Les 13 et 14 avril 1987 restent des dates gravées dans les mémoires des Sénégalais. Un traumatisme majeur pour des centaines de familles de policiers.
Cette année-là, le président Abdou Diouf promulguait la loi 87-14, radiant d’un coup 6 265 forces de l’ordre à la suite d’un mouvement d’humeur sans précédent. Si la majorité fut réintégrée par la suite, environ 1 200 agents restèrent définitivement sur la touche, plongés dans une précarité extrême. Dans l’édition du week-end des 8 et 9 février 1992, le quotidien Le Soleil revient sur cet événement. L’article du journaliste Alassane Diawara barrait la « Une » sur la réouverture de ce dossier sensible.
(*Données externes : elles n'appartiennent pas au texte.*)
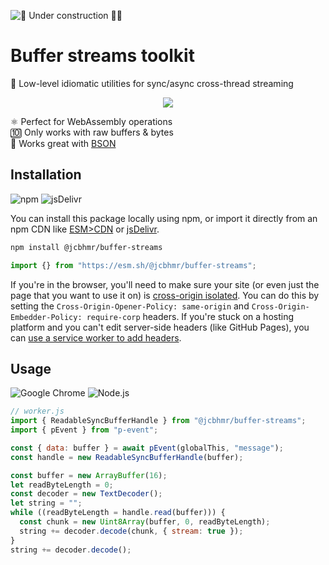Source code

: ![🚧 Under construction 👷‍♂️](https://i.imgur.com/LEP2R3N.png)

# Buffer streams toolkit

🌊 Low-level idiomatic utilities for sync/async cross-thread streaming

<div align="center">

![](https://user-images.githubusercontent.com/61068799/231580922-37ab2215-c2dd-4604-a57c-6f8a21edeebf.png)

</div>

⚛️ Perfect for WebAssembly operations \
🔟 Only works with raw buffers & bytes \
💽 Works great with [BSON]

## Installation

![npm](https://img.shields.io/static/v1?style=for-the-badge&message=npm&color=CB3837&logo=npm&logoColor=FFFFFF&label=)
![jsDelivr](https://img.shields.io/static/v1?style=for-the-badge&message=jsDelivr&color=E84D3D&logo=jsDelivr&logoColor=FFFFFF&label=)

You can install this package locally using npm, or import it directly from an
npm CDN like [ESM>CDN] or [jsDelivr].

```sh
npm install @jcbhmr/buffer-streams
```

```js
import {} from "https://esm.sh/@jcbhmr/buffer-streams";
```

If you're in the browser, you'll need to make sure your site (or even just the
page that you want to use it on) is [cross-origin isolated]. You can do this by
setting the `Cross-Origin-Opener-Policy: same-origin` and
`Cross-Origin-Embedder-Policy: require-corp` headers. If you're stuck on a
hosting platform and you can't edit server-side headers (like GitHub Pages), you
can [use a service worker to add headers].

## Usage

![Google Chrome](https://img.shields.io/static/v1?style=for-the-badge&message=Google+Chrome&color=4285F4&logo=Google+Chrome&logoColor=FFFFFF&label=)
![Node.js](https://img.shields.io/static/v1?style=for-the-badge&message=Node.js&color=339933&logo=Node.js&logoColor=FFFFFF&label=)

```js
// worker.js
import { ReadableSyncBufferHandle } from "@jcbhmr/buffer-streams";
import { pEvent } from "p-event";

const { data: buffer } = await pEvent(globalThis, "message");
const handle = new ReadableSyncBufferHandle(buffer);

const buffer = new ArrayBuffer(16);
let readByteLength = 0;
const decoder = new TextDecoder();
let string = "";
while ((readByteLength = handle.read(buffer))) {
  const chunk = new Uint8Array(buffer, 0, readByteLength);
  string += decoder.decode(chunk, { stream: true });
}
string += decoder.decode();
```

<!-- prettier-ignore-start -->
[ESM>CDN]: https://esm.sh/
[jsdelivr]: https://www.jsdelivr.com/esm
[cross-origin isolated]: https://web.dev/cross-origin-isolation-guide/
[use a service worker to add headers]: https://dev.to/stefnotch/enabling-coop-coep-without-touching-the-server-2d3n
[bson]: https://bsonspec.org/
<!-- prettier-ignore-end -->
Son compte rendu mettait en lumière une double issue pour ces agents laissés pour compte : l’insertion dans la toute nouvelle police municipale de Dakar et l’étude au cas par cas de leur réintégration dans la police nationale.
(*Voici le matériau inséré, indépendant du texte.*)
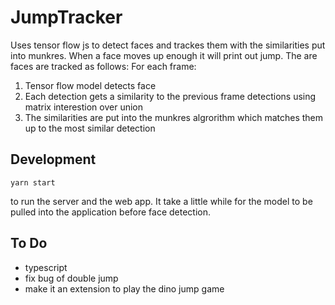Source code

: # JumpTracker
Uses tensor flow js to detect faces and trackes them with the similarities put into munkres. When a face moves up enough it will print out jump. 
The are faces are tracked as follows:
For each frame:
1. Tensor flow model detects face
2. Each detection gets a similarity to the previous frame detections using matrix interestion over union
3. The similarities are put into the munkres algrorithm which matches them up to the most similar detection

## Development 
```
yarn start
```
to run the server and the web app. 
It take a little while for the model to be pulled into the application before face detection.

## To Do
* typescript
* fix bug of double jump
* make it an extension to play the dino jump game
Les promesses de Madieng Khary Dieng Alassane Diawara rapportait les propos du ministre de l’Intérieur de l’époque, Madieng Khary Dieng, tenus lors de l’inauguration du commissariat réfectionné du Point E : « Nous n’avons pas l’habitude de faire des promesses fallacieuses. (…) Le président Abdou Diouf considère que c’était une parenthèse qu’il a décidé de fermer. » Le ministre promettait alors que le dossier de ce millier de gardiens de la paix serait examiné minutieusement afin de réintégrer tous ceux qui pouvaient l’être. Cet événement fut aussi l’occasion pour le ministre de saluer l’engagement du maire de Dakar, feu Mamadou Diop. Ce dernier menait depuis 1989 un vaste programme de réhabilitation des infrastructures de sécurité.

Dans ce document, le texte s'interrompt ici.